* _DATA IN THIS EXERCISE_:
%%

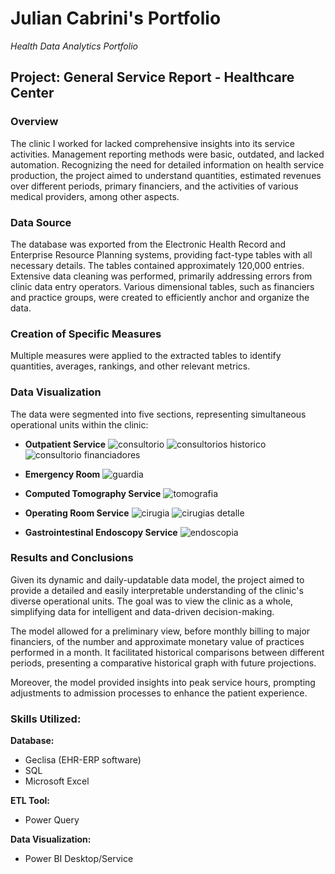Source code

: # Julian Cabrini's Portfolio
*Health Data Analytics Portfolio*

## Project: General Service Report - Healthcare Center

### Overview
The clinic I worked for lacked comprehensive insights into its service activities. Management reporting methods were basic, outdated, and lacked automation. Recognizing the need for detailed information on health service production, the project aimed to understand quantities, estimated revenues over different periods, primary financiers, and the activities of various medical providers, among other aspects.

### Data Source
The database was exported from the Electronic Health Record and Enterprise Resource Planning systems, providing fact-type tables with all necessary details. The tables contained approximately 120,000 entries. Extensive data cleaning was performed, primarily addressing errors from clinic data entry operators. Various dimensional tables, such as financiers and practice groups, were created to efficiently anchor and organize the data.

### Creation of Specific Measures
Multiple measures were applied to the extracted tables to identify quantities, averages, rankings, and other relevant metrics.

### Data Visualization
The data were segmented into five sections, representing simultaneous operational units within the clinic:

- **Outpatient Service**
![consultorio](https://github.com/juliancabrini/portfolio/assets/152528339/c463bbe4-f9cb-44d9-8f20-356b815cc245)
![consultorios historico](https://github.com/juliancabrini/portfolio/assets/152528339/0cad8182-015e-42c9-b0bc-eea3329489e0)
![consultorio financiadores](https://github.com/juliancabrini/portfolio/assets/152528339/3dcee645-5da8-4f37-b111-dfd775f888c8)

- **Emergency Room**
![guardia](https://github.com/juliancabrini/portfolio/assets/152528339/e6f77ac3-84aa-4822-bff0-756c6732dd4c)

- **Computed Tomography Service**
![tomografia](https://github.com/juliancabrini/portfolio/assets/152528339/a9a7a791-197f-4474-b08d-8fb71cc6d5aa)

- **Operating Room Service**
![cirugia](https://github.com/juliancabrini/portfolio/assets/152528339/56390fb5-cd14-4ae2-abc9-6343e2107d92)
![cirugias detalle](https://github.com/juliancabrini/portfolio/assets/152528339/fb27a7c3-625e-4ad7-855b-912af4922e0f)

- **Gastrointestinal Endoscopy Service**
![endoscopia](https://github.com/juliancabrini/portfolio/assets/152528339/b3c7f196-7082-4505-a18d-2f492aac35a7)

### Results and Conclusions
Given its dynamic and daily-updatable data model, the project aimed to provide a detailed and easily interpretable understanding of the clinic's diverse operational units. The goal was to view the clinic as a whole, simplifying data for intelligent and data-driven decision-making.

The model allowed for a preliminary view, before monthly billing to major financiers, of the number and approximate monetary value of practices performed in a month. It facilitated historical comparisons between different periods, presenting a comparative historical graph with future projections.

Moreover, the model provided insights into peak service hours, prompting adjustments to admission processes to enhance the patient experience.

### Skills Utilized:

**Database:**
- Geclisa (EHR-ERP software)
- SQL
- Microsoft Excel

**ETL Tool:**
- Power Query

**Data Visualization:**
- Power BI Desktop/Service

%%
%%

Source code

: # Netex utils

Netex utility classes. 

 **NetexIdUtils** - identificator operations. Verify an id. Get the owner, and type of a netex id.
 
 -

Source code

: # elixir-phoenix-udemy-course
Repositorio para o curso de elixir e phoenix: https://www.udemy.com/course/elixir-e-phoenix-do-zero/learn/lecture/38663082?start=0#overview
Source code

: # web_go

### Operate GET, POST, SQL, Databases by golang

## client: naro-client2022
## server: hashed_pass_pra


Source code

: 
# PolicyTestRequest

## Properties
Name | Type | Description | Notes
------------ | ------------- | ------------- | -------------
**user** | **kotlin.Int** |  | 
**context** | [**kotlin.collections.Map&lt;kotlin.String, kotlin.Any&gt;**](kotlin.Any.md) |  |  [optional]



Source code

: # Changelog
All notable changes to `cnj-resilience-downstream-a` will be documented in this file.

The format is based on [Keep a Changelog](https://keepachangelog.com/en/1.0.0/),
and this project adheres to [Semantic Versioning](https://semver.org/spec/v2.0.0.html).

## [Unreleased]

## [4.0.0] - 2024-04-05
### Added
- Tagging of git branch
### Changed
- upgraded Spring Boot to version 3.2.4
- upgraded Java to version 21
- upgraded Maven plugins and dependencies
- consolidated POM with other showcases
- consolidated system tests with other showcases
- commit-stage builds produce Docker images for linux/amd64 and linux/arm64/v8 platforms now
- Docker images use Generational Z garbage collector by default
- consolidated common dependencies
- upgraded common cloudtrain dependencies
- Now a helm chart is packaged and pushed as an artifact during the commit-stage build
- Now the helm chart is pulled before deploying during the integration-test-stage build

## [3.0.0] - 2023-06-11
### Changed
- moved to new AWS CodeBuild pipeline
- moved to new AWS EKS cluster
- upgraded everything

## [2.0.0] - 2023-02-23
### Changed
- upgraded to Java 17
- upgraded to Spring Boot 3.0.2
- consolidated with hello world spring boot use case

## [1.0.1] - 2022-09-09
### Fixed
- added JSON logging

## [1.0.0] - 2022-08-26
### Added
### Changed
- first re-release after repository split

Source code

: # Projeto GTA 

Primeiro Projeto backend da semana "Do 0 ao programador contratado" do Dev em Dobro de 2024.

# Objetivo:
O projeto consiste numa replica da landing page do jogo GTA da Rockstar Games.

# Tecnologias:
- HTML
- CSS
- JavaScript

%%

* _WORK INSTRUCTIONS_: Here the output must be the lines above from the line with "# Netex utils" to the line with "The format is", both included, duplicated word for word and nothing else.

* _RESULT OF THIS TASK_:
: # Netex utils

Netex utility classes. 

 **NetexIdUtils** - identificator operations. Verify an id. Get the owner, and type of a netex id.
 
 -

Source code

: # elixir-phoenix-udemy-course
Repositorio para o curso de elixir e phoenix: https://www.udemy.com/course/elixir-e-phoenix-do-zero/learn/lecture/38663082?start=0#overview
Source code

: # web_go

### Operate GET, POST, SQL, Databases by golang

## client: naro-client2022
## server: hashed_pass_pra


Source code

: 
# PolicyTestRequest

## Properties
Name | Type | Description | Notes
------------ | ------------- | ------------- | -------------
**user** | **kotlin.Int** |  | 
**context** | [**kotlin.collections.Map&lt;kotlin.String, kotlin.Any&gt;**](kotlin.Any.md) |  |  [optional]



Source code

: # Changelog
All notable changes to `cnj-resilience-downstream-a` will be documented in this file.

The format is based on [Keep a Changelog](https://keepachangelog.com/en/1.0.0/),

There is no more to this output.